_Entries supplied_:
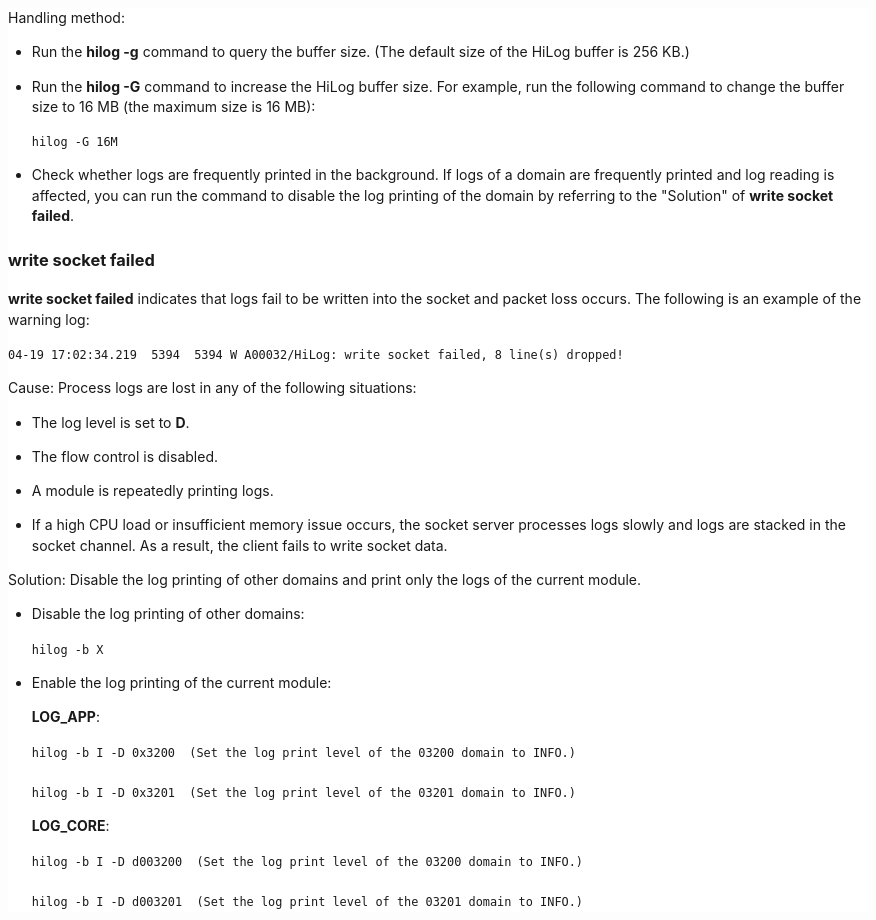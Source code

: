 Handling method:

   - Run the **hilog -g** command to query the buffer size. (The default size of the HiLog buffer is 256 KB.)

   - Run the **hilog -G** command to increase the HiLog buffer size. For example, run the following command to change the buffer size to 16 MB (the maximum size is 16 MB):
     ```shell
     hilog -G 16M
     ```

   - Check whether logs are frequently printed in the background. If logs of a domain are frequently printed and log reading is affected, you can run the command to disable the log printing of the domain by referring to the "Solution" of **write socket failed**.

### write socket failed

**write socket failed** indicates that logs fail to be written into the socket and packet loss occurs. The following is an example of the warning log:


```text
04-19 17:02:34.219  5394  5394 W A00032/HiLog: write socket failed, 8 line(s) dropped!
```

    
Cause: Process logs are lost in any of the following situations:

   - The log level is set to **D**.

   - The flow control is disabled.

   - A module is repeatedly printing logs.

   - If a high CPU load or insufficient memory issue occurs, the socket server processes logs slowly and logs are stacked in the socket channel. As a result, the client fails to write socket data.

Solution: Disable the log printing of other domains and print only the logs of the current module.

   - Disable the log printing of other domains:
     ```shell
     hilog -b X
     ```

   - Enable the log printing of the current module:

     **LOG_APP**:
     ```shell
     hilog -b I -D 0x3200  (Set the log print level of the 03200 domain to INFO.)
    
     hilog -b I -D 0x3201  (Set the log print level of the 03201 domain to INFO.)
     ```
    
     **LOG_CORE**:
     ```shell
     hilog -b I -D d003200  (Set the log print level of the 03200 domain to INFO.)
    
     hilog -b I -D d003201  (Set the log print level of the 03201 domain to INFO.)
     ```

_The task_:
What this calls for is the material above set down exactly, pictures excluded.

_Task output_:
Source code

: Handling method:

   - Run the **hilog -g** command to query the buffer size. (The default size of the HiLog buffer is 256 KB.)

   - Run the **hilog -G** command to increase the HiLog buffer size. For example, run the following command to change the buffer size to 16 MB (the maximum size is 16 MB):
     ```shell
     hilog -G 16M
     ```

   - Check whether logs are frequently printed in the background. If logs of a domain are frequently printed and log reading is affected, you can run the command to disable the log printing of the domain by referring to the "Solution" of **write socket failed**.

### write socket failed

**write socket failed** indicates that logs fail to be written into the socket and packet loss occurs. The following is an example of the warning log:


```text
04-19 17:02:34.219  5394  5394 W A00032/HiLog: write socket failed, 8 line(s) dropped!
```

    
Cause: Process logs are lost in any of the following situations:

   - The log level is set to **D**.

   - The flow control is disabled.

   - A module is repeatedly printing logs.

   - If a high CPU load or insufficient memory issue occurs, the socket server processes logs slowly and logs are stacked in the socket channel. As a result, the client fails to write socket data.

Solution: Disable the log printing of other domains and print only the logs of the current module.

   - Disable the log printing of other domains:
     ```shell
     hilog -b X
     ```

   - Enable the log printing of the current module:

     **LOG_APP**:
     ```shell
     hilog -b I -D 0x3200  (Set the log print level of the 03200 domain to INFO.)
    
     hilog -b I -D 0x3201  (Set the log print level of the 03201 domain to INFO.)
     ```
    
     **LOG_CORE**:
     ```shell
     hilog -b I -D d003200  (Set the log print level of the 03200 domain to INFO.)
    
     hilog -b I -D d003201  (Set the log print level of the 03201 domain to INFO.)
     ```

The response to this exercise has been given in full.